## What you need to do
In the records, find every line with the word "date" and copy it out.

Records for this exercise Block Start

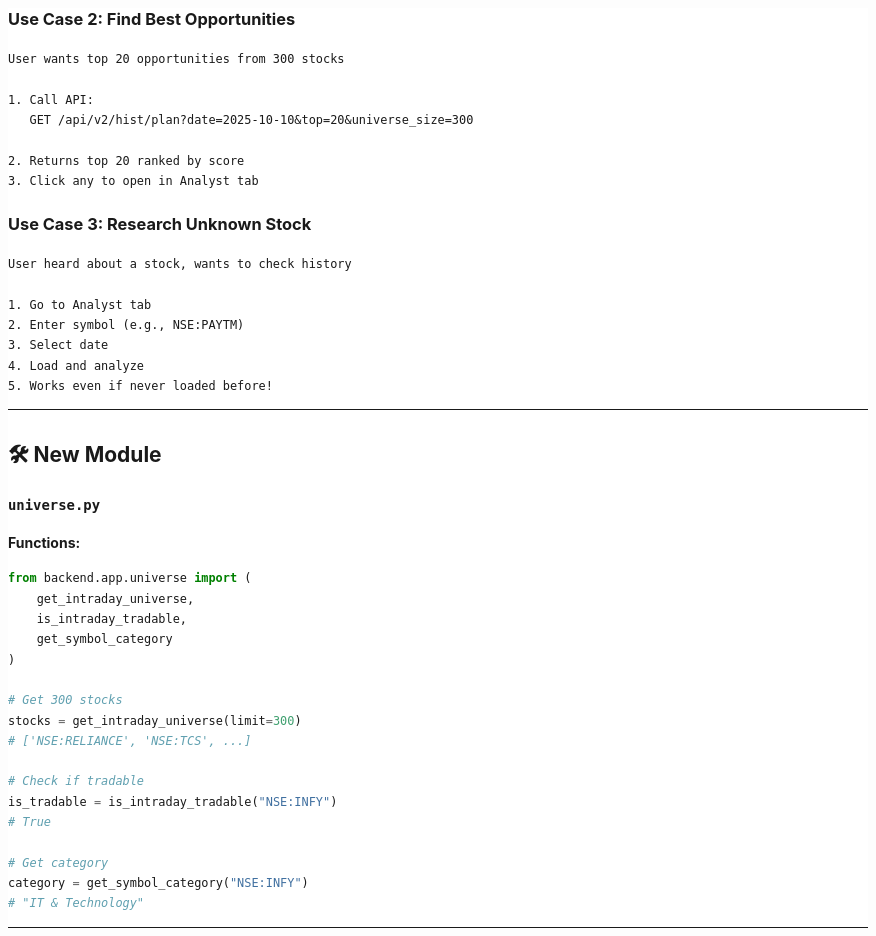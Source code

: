 ### Use Case 2: Find Best Opportunities

```
User wants top 20 opportunities from 300 stocks

1. Call API:
   GET /api/v2/hist/plan?date=2025-10-10&top=20&universe_size=300

2. Returns top 20 ranked by score
3. Click any to open in Analyst tab
```

### Use Case 3: Research Unknown Stock

```
User heard about a stock, wants to check history

1. Go to Analyst tab
2. Enter symbol (e.g., NSE:PAYTM)
3. Select date
4. Load and analyze
5. Works even if never loaded before!
```

---

## 🛠️ New Module

### `universe.py`

**Functions:**

```python
from backend.app.universe import (
    get_intraday_universe,
    is_intraday_tradable,
    get_symbol_category
)

# Get 300 stocks
stocks = get_intraday_universe(limit=300)
# ['NSE:RELIANCE', 'NSE:TCS', ...]

# Check if tradable
is_tradable = is_intraday_tradable("NSE:INFY")
# True

# Get category
category = get_symbol_category("NSE:INFY")
# "IT & Technology"
```

---
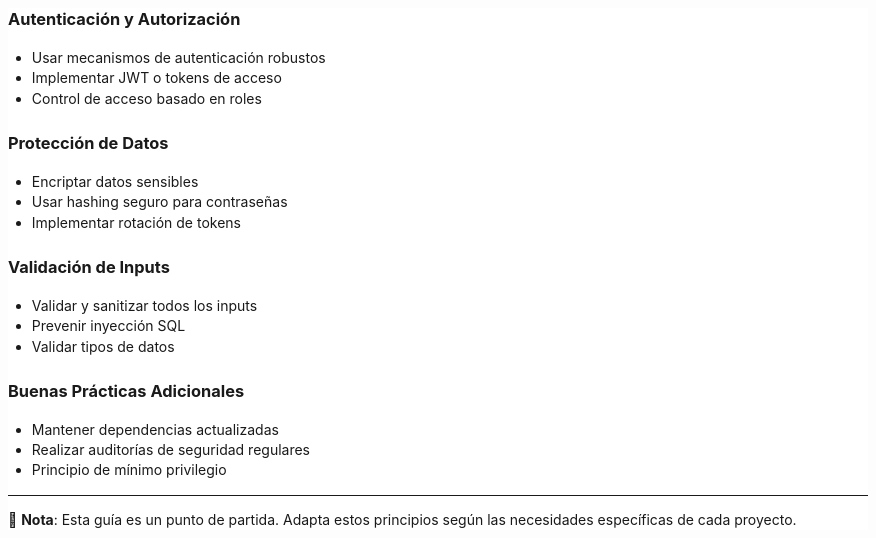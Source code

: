 ### Autenticación y Autorización
- Usar mecanismos de autenticación robustos
- Implementar JWT o tokens de acceso
- Control de acceso basado en roles

### Protección de Datos
- Encriptar datos sensibles
- Usar hashing seguro para contraseñas
- Implementar rotación de tokens

### Validación de Inputs
- Validar y sanitizar todos los inputs
- Prevenir inyección SQL
- Validar tipos de datos

### Buenas Prácticas Adicionales
- Mantener dependencias actualizadas
- Realizar auditorías de seguridad regulares
- Principio de mínimo privilegio

---

📝 **Nota**: Esta guía es un punto de partida. Adapta estos principios según las necesidades específicas de cada proyecto.
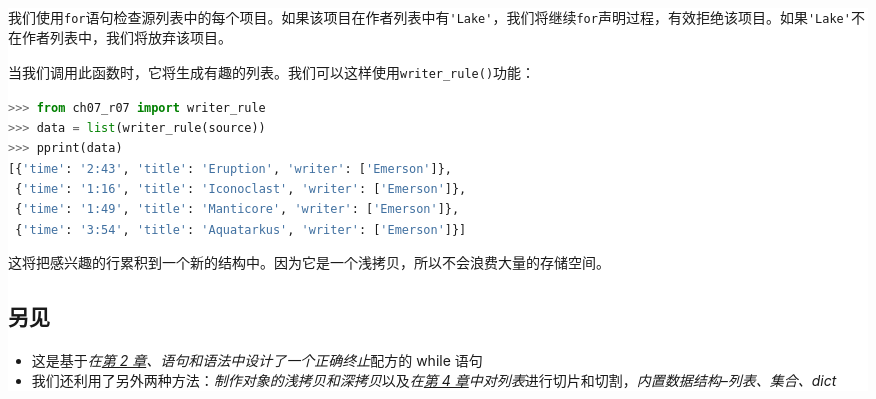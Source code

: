 我们使用`for`语句检查源列表中的每个项目。如果该项目在作者列表中有`'Lake'`，我们将继续`for`声明过程，有效拒绝该项目。如果`'Lake'`不在作者列表中，我们将放弃该项目。

当我们调用此函数时，它将生成有趣的列表。我们可以这样使用`writer_rule()`功能：

```py
>>> from ch07_r07 import writer_rule 
>>> data = list(writer_rule(source)) 
>>> pprint(data) 
[{'time': '2:43', 'title': 'Eruption', 'writer': ['Emerson']}, 
 {'time': '1:16', 'title': 'Iconoclast', 'writer': ['Emerson']}, 
 {'time': '1:49', 'title': 'Manticore', 'writer': ['Emerson']}, 
 {'time': '3:54', 'title': 'Aquatarkus', 'writer': ['Emerson']}] 

```

这将把感兴趣的行累积到一个新的结构中。因为它是一个浅拷贝，所以不会浪费大量的存储空间。

## 另见

*   这是基于*在[第 2 章](02.html#page "Chapter 2. Statements and Syntax")、*语句和语法*中设计了一个正确终止*配方的 while 语句
*   我们还利用了另外两种方法：*制作对象的浅拷贝和深拷贝*以及*在[第 4 章](04.html#page "Chapter 4. Built-in Data Structures – list, set, dict")中对列表*进行切片和切割，*内置数据结构–列表、集合、dict*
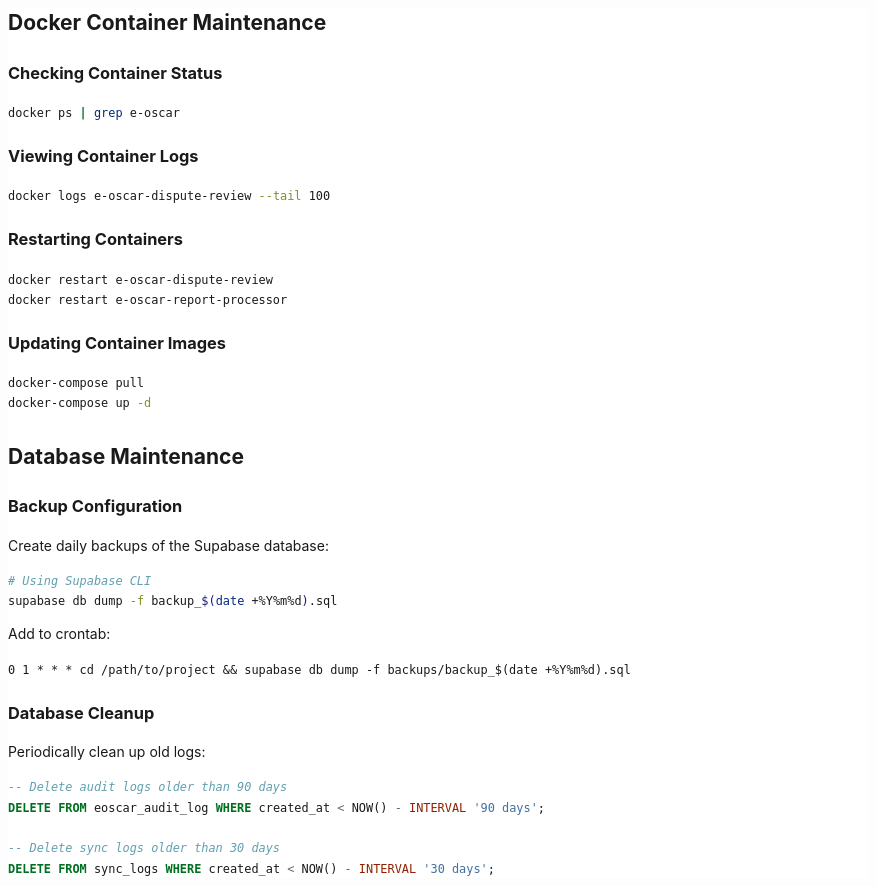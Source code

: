 ## Docker Container Maintenance

### Checking Container Status

```bash
docker ps | grep e-oscar
```

### Viewing Container Logs

```bash
docker logs e-oscar-dispute-review --tail 100
```

### Restarting Containers

```bash
docker restart e-oscar-dispute-review
docker restart e-oscar-report-processor
```

### Updating Container Images

```bash
docker-compose pull
docker-compose up -d
```

## Database Maintenance

### Backup Configuration

Create daily backups of the Supabase database:

```bash
# Using Supabase CLI
supabase db dump -f backup_$(date +%Y%m%d).sql
```

Add to crontab:

```
0 1 * * * cd /path/to/project && supabase db dump -f backups/backup_$(date +%Y%m%d).sql
```

### Database Cleanup

Periodically clean up old logs:

```sql
-- Delete audit logs older than 90 days
DELETE FROM eoscar_audit_log WHERE created_at < NOW() - INTERVAL '90 days';

-- Delete sync logs older than 30 days
DELETE FROM sync_logs WHERE created_at < NOW() - INTERVAL '30 days';
```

Records for this exercise Block End

## Your solution
   GET /api/v2/hist/plan?date=2025-10-10&top=20&universe_size=300
3. Select date
supabase db dump -f backup_$(date +%Y%m%d).sql
0 1 * * * cd /path/to/project && supabase db dump -f backups/backup_$(date +%Y%m%d).sql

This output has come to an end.